▶ **Exercise goal**
Beneath this instruction is a listing; print exactly the lines in it starting at the line that contains "- Be deployed using Heroku (with Data);" and going through the line that contains "Technology use: Node".

╭─ Exercise inputs

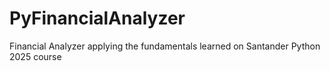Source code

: # PyFinancialAnalyzer
Financial Analyzer applying the fundamentals learned on Santander Python 2025 course
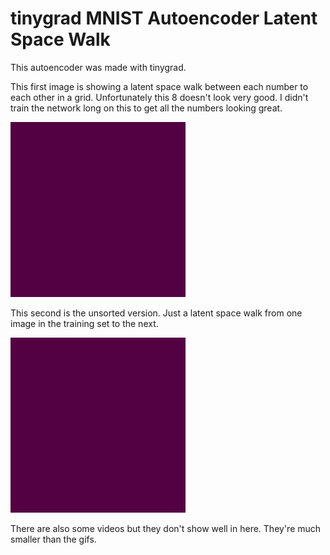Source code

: # tinygrad MNIST Autoencoder Latent Space Walk

This autoencoder was made with tinygrad.

This first image is showing a latent space walk between each number to each other in a grid. Unfortunately this 8 doesn't look very good. I didn't train the network long on this to get all the numbers looking great.

<img src="https://github.com/Kinvert/Machine-Learning/blob/master/Autoencoders/MNIST-Visualizations/04-tinygrad-Sorted-Grid/sorted_grid.gif" width="280" height="280"/>

This second is the unsorted version. Just a latent space walk from one image in the training set to the next.

<img src="https://github.com/Kinvert/Machine-Learning/blob/master/Autoencoders/MNIST-Visualizations/04-tinygrad-Sorted-Grid/unsorted_grid.gif" width="280" height="280"/>

There are also some videos but they don't show well in here. They're much smaller than the gifs.

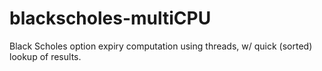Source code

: blackscholes-multiCPU
=====================

Black Scholes option expiry computation using threads, w/ quick (sorted) lookup of results.
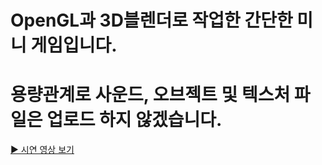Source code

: # OpenGL과 3D블렌더로 작업한 간단한 미니 게임입니다.

# 용량관계로 사운드, 오브젝트 및 텍스처 파일은 업로드 하지 않겠습니다.

[▶ 시연 영상 보기](https://github.com/chldnjsdn200/Game/blob/main/Project_media.mp4)
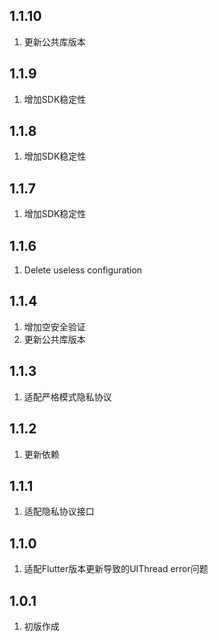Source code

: ## 1.1.10
1. 更新公共库版本

## 1.1.9
1. 增加SDK稳定性

## 1.1.8
1. 增加SDK稳定性

## 1.1.7
1. 增加SDK稳定性

## 1.1.6
1. Delete useless configuration

## 1.1.4
1. 增加空安全验证
2. 更新公共库版本

## 1.1.3
1. 适配严格模式隐私协议

## 1.1.2
1. 更新依赖

## 1.1.1
1. 适配隐私协议接口

## 1.1.0
1. 适配Flutter版本更新导致的UIThread error问题

## 1.0.1
1. 初版作成
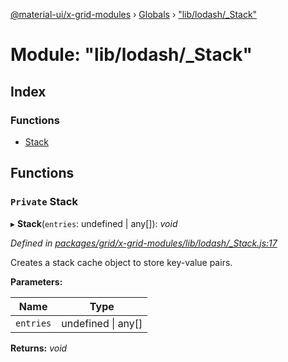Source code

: [@material-ui/x-grid-modules](../README.md) › [Globals](../globals.md) › ["lib/lodash/_Stack"](_lib_lodash__stack_.md)

# Module: "lib/lodash/_Stack"

## Index

### Functions

* [Stack](_lib_lodash__stack_.md#private-stack)

## Functions

### `Private` Stack

▸ **Stack**(`entries`: undefined | any[]): *void*

*Defined in [packages/grid/x-grid-modules/lib/lodash/_Stack.js:17](https://github.com/mui-org/material-ui-x/blob/a679779/packages/grid/x-grid-modules/lib/lodash/_Stack.js#L17)*

Creates a stack cache object to store key-value pairs.

**Parameters:**

Name | Type |
------ | ------ |
`entries` | undefined &#124; any[] |

**Returns:** *void*
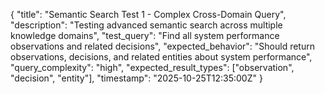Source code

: {
  "title": "Semantic Search Test 1 - Complex Cross-Domain Query",
  "description": "Testing advanced semantic search across multiple knowledge domains",
  "test_query": "Find all system performance observations and related decisions",
  "expected_behavior": "Should return observations, decisions, and related entities about system performance",
  "query_complexity": "high",
  "expected_result_types": ["observation", "decision", "entity"],
  "timestamp": "2025-10-25T12:35:00Z"
}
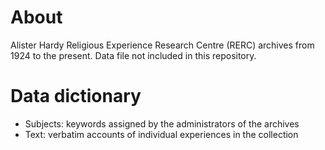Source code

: # About
Alister Hardy Religious Experience Research Centre (RERC) archives from 1924 to the present.
Data file not included in this repository.

# Data dictionary

- Subjects: keywords assigned by the administrators of the archives
- Text: verbatim accounts of individual experiences in the collection
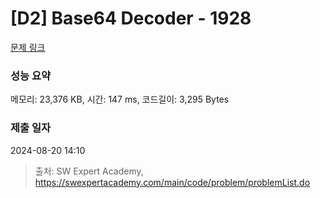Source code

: # [D2] Base64 Decoder - 1928 

[문제 링크](https://swexpertacademy.com/main/code/problem/problemDetail.do?contestProbId=AV5PR4DKAG0DFAUq) 

### 성능 요약

메모리: 23,376 KB, 시간: 147 ms, 코드길이: 3,295 Bytes

### 제출 일자

2024-08-20 14:10



> 출처: SW Expert Academy, https://swexpertacademy.com/main/code/problem/problemList.do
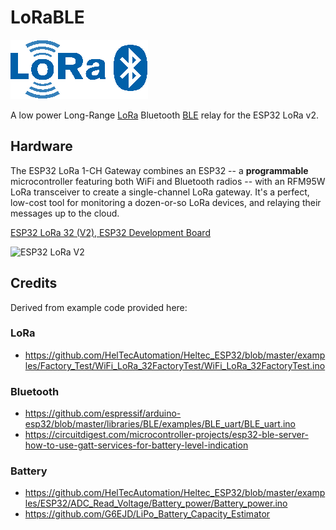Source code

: # LoRaBLE
![LoRaBLE](lorable.png)

A low power Long-Range [LoRa](https://en.wikipedia.org/wiki/LoRa)
Bluetooth [BLE](https://en.wikipedia.org/wiki/Bluetooth_Low_Energy) relay for the ESP32 LoRa v2.

## Hardware

The ESP32 LoRa 1-CH Gateway combines an ESP32 -- a **programmable** microcontroller featuring both WiFi and Bluetooth
radios -- with an RFM95W LoRa transceiver to create a single-channel LoRa gateway. It's a perfect, low-cost tool for
monitoring a dozen-or-so LoRa devices, and relaying their messages up to the cloud.

[ESP32 LoRa 32 (V2), ESP32 Development Board](https://www.amazon.com/MakerFocus-Development-Bluetooth-0-96inch-Display/dp/B076MSLFC9)

![ESP32 LoRa V2](https://m.media-amazon.com/images/I/710x6RMB+YL._AC_SX679_.jpg)

## Credits

Derived from example code provided here:

### LoRa

- https://github.com/HelTecAutomation/Heltec_ESP32/blob/master/examples/Factory_Test/WiFi_LoRa_32FactoryTest/WiFi_LoRa_32FactoryTest.ino

### Bluetooth
- https://github.com/espressif/arduino-esp32/blob/master/libraries/BLE/examples/BLE_uart/BLE_uart.ino
- https://circuitdigest.com/microcontroller-projects/esp32-ble-server-how-to-use-gatt-services-for-battery-level-indication

### Battery
- https://github.com/HelTecAutomation/Heltec_ESP32/blob/master/examples/ESP32/ADC_Read_Voltage/Battery_power/Battery_power.ino
- https://github.com/G6EJD/LiPo_Battery_Capacity_Estimator

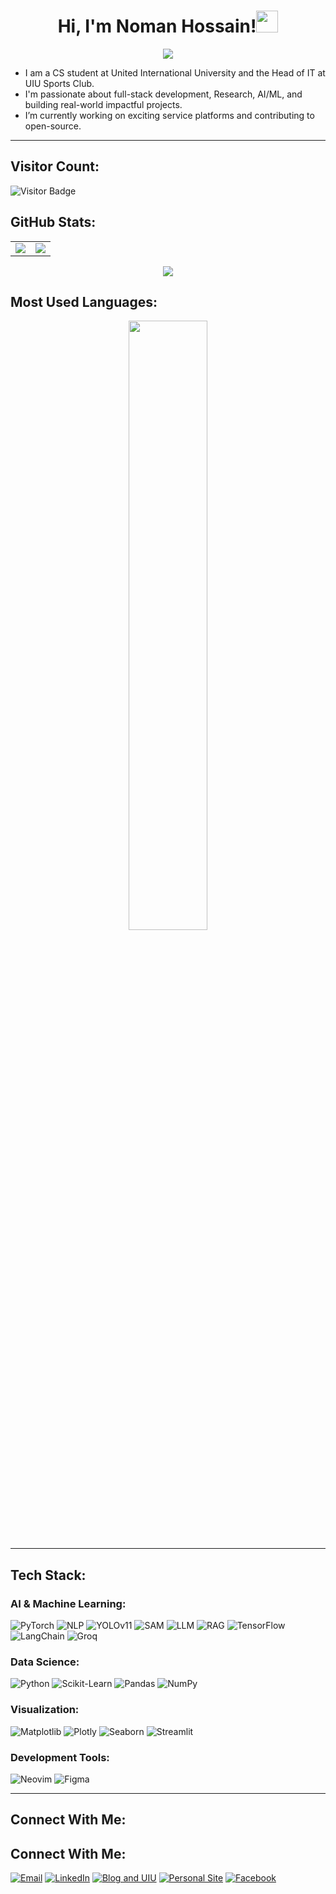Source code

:<h1 align="center">Hi, I'm Noman Hossain!<img src="https://media.giphy.com/media/hvRJCLFzcasrR4ia7z/giphy.gif" width="35"></h1>

<p align="center">
  <a href="https://github.com/DenverCoder1/readme-typing-svg"><img src="https://readme-typing-svg.herokuapp.com?lines=Innovator;Developer;Learner;Researcher;DS%20|%20AI%20|%20ML%20Enthusiast;Always%20learning%20new%20things&center=true&width=500&height=50"></a>
</p>

- I am a CS student at United International University and the Head of IT at UIU Sports Club.  
- I'm passionate about full-stack development, Research, AI/ML, and building real-world impactful projects.  
- I’m currently working on exciting service platforms and contributing to open-source.

---
## Visitor Count:
![Visitor Badge](https://visitor-badge.laobi.icu/badge?page_id=nomanhossainn.nomanhossainn)

## GitHub Stats:

<table>
  <tr>
    <!-- Left: GitHub Readme Stats -->
    <td>
      <img src="https://github-readme-stats.vercel.app/api?username=nomanhossainn&show_icons=true&theme=tokyonight" />
    </td>
    <!-- Right: GitHub Streak Stats (fixed version) -->
    <td>
      <img src="https://github-readme-streak-stats.herokuapp.com/?user=nomanhossainn&theme=tokyonight&hide_border=true" />
    </td>
  </tr>
</table>

<!-- Commit Activity Graph -->
<p align="center">
  <img src="https://github-readme-activity-graph.vercel.app/graph?username=nomanhossainn&theme=tokyo-night" />
</p>



## Most Used Languages:

<p align="center">
  <img src="https://github-readme-stats.vercel.app/api/top-langs/?username=nomanhossainn&layout=compact&theme=tokyonight" width="50%" />
</p>

---

## Tech Stack:

### AI & Machine Learning:   
![PyTorch](https://img.shields.io/badge/PyTorch-%23EE4C2C.svg?style=flat&logo=PyTorch&logoColor=white)
![NLP](https://img.shields.io/badge/NLP-2E8B57?style=flat&logo=semantic-web&logoColor=white)
![YOLOv11](https://img.shields.io/badge/YOLOv11-00FFFF?style=flat&logo=tensorflow&logoColor=black)
![SAM](https://img.shields.io/badge/SAM%20(Segment%20Anything)-FF69B4?style=flat&logo=meta&logoColor=white)
![LLM](https://img.shields.io/badge/LLM-blue?style=flat)
![RAG](https://img.shields.io/badge/RAG-blue?style=flat)
![TensorFlow](https://img.shields.io/badge/TensorFlow-%23FF6F00.svg?style=flat&logo=TensorFlow&logoColor=white)
![LangChain](https://img.shields.io/badge/LangChain-2B2B2B?style=flat&logoColor=white)
![Groq](https://img.shields.io/badge/Groq-FF6F00?style=flat&logoColor=white)


### Data Science:  
![Python](https://img.shields.io/badge/Python-3776AB?style=flat&logo=python&logoColor=white)
![Scikit-Learn](https://img.shields.io/badge/Scikit--Learn-F7931E?style=flat)
![Pandas](https://img.shields.io/badge/Pandas-150458?style=flat)
![NumPy](https://img.shields.io/badge/NumPy-013243?style=flat)

### Visualization:  
![Matplotlib](https://img.shields.io/badge/Matplotlib-3776AB?style=flat)
![Plotly](https://img.shields.io/badge/Plotly-3F4F75?style=flat)
![Seaborn](https://img.shields.io/badge/Seaborn-blue?style=flat)
![Streamlit](https://img.shields.io/badge/Streamlit-FF4B4B?style=flat)

### Development Tools:  
![Neovim](https://img.shields.io/badge/Neovim-57A143?style=flat)
![Figma](https://img.shields.io/badge/Figma-F24E1E?style=flat)

---

## Connect With Me:  
## Connect With Me:  

[![Email](https://img.shields.io/badge/Email-D14836?style=flat&logo=gmail&logoColor=white)](mailto:mhossain222159@bscse.uiu.ac.bd)
[![LinkedIn](https://img.shields.io/badge/LinkedIn-0077B5?style=flat&logo=linkedin&logoColor=white)](https://www.linkedin.com/in/noman-hossainn/)
[![Blog and UIU](https://img.shields.io/badge/Blog-000000?style=flat&logo=hashnode&logoColor=white)](https://hashnode.com/@nomanhossain)
[![Personal Site](https://img.shields.io/badge/Website-0A66C2?style=flat&logo=About.me&logoColor=white)](https://nomanhossainn.github.io/)
[![Facebook](https://img.shields.io/badge/Facebook-1877F2?style=flat&logo=facebook&logoColor=white)](https://facebook.com/tihan.noman)


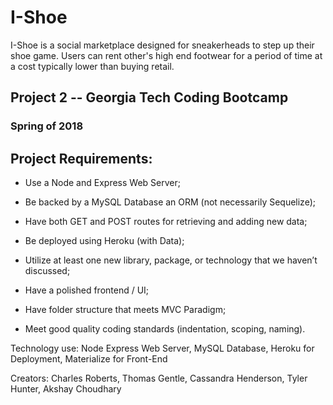 # I-Shoe

I-Shoe is a social marketplace designed for sneakerheads to step up their shoe game. 
Users can rent other's high end footwear for a period of time at a cost typically lower than buying retail.

## Project 2 -- Georgia Tech Coding Bootcamp

### Spring of 2018

## Project Requirements:

- Use a Node and Express Web Server;

- Be backed by a MySQL Database an ORM (not necessarily Sequelize);

- Have both GET and POST routes for retrieving and adding new data;

- Be deployed using Heroku (with Data);

- Utilize at least one new library, package, or technology that we haven’t discussed;

- Have a polished frontend / UI;

- Have folder structure that meets MVC Paradigm;

- Meet good quality coding standards (indentation, scoping, naming).


Technology use: Node Express Web Server, MySQL Database, Heroku for Deployment, Materialize for Front-End



Creators: Charles Roberts, Thomas Gentle, Cassandra Henderson, Tyler Hunter, Akshay Choudhary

╰─

▶ **Solution for this task**
- Be deployed using Heroku (with Data);

- Utilize at least one new library, package, or technology that we haven’t discussed;

- Have a polished frontend / UI;

- Have folder structure that meets MVC Paradigm;

- Meet good quality coding standards (indentation, scoping, naming).


Technology use: Node Express Web Server, MySQL Database, Heroku for Deployment, Materialize for Front-End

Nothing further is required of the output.